Objective 2: to persist in an even bigger project of mine, which is to attempt to advance the
development of an adequate language to describe the sound of headphones. The language
we use today has evolved through the decades within the context of a loudspeaker-centric
audio world. A language specifically for headphones has not yet been constructed. Some
Head-Fiers construct DIY amps - I construct here a DIY language. This is an ambitious
project; one that I started 4 years ago, and it is heart-warming to see that a few people have
begun to use the term “headstage” since its introduction back in 1999. In this write-up, I will
be offering a crystal clear explanation of the term “headstage”, and then I will be adding even
more words to the lexicon of headphonespeak.
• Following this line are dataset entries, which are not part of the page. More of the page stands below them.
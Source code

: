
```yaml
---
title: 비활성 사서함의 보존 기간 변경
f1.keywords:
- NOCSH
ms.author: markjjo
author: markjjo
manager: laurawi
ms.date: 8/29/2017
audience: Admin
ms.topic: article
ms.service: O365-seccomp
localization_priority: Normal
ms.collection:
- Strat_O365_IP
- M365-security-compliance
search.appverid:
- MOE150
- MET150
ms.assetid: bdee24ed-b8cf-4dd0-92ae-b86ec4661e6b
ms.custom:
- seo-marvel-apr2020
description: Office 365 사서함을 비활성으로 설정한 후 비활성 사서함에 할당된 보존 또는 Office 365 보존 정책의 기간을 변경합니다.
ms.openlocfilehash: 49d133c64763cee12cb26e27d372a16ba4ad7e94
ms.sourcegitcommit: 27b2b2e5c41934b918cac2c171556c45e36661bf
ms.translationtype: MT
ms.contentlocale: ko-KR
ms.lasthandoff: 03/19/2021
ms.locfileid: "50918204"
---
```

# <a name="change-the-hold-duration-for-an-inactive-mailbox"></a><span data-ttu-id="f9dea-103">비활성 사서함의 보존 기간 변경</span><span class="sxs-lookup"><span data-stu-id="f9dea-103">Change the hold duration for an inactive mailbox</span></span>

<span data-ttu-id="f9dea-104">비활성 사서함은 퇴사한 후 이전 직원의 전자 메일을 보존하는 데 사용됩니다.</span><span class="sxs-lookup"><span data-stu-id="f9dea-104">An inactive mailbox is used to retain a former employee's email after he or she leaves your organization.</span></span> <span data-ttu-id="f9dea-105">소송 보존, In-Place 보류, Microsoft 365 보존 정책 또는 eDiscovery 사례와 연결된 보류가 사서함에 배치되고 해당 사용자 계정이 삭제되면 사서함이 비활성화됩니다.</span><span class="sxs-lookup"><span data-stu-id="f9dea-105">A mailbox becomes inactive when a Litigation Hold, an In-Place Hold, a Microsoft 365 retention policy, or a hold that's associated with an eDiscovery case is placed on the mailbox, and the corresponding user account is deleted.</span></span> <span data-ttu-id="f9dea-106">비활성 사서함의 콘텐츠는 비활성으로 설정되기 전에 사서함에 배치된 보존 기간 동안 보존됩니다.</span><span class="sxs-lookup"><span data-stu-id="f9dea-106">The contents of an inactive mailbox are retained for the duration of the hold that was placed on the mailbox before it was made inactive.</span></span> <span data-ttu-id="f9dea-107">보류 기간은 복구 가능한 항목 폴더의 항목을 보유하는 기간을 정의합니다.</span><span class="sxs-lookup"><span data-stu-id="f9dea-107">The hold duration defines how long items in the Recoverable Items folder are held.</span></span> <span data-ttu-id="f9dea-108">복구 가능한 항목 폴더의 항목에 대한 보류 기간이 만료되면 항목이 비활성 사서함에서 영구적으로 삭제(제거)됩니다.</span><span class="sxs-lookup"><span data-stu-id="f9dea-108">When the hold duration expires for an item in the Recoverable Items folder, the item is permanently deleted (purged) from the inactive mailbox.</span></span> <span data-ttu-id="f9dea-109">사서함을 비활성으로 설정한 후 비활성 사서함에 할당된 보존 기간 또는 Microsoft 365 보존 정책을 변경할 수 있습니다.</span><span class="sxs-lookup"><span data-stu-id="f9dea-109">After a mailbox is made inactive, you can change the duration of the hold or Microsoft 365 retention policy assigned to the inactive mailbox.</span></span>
This write-up is therefore not just a simple review of the Omega II - it is also about the
creation of a new language, new terminologies and a new review methodology. My review of
the Omega II may at first appear sporadic and strewn all over this essay, but actually there’s
a structure: every time a new term has been properly defined and explained, I will
subsequently proceed to review the Omega II using the newly created terminology. Then I
will proceed to the second terminology, define what the new word or words mean, and
proceed to describe the Omega II using the second set of new words …and so on.
Let’s start.
First there is the One; then there are the Four.
I will be touching on the Four Depth Cues towards the middle of this essay, but from the
beginning I want to say that there is one sonic mechanism that overrides the Four Depth
Cues. This One is the sense of sound localization.
We acquire the sense of sound localization because our left and right ear each receives a
slightly different input, and by comparing the two our brain interprets the location of the
sound source. When we put on our headphones, the headphone transducers are positioned
very near our ears - we can locate the source of the sound, and we are aware of this
proximity of the sound source. Every time I use the word ‘locate’, I am referring to this One
mechanism - the mechanism of sound localization. This One mechanism is more powerful
than the Four Depth Cues.
This One mechanism gives rise to the headstage.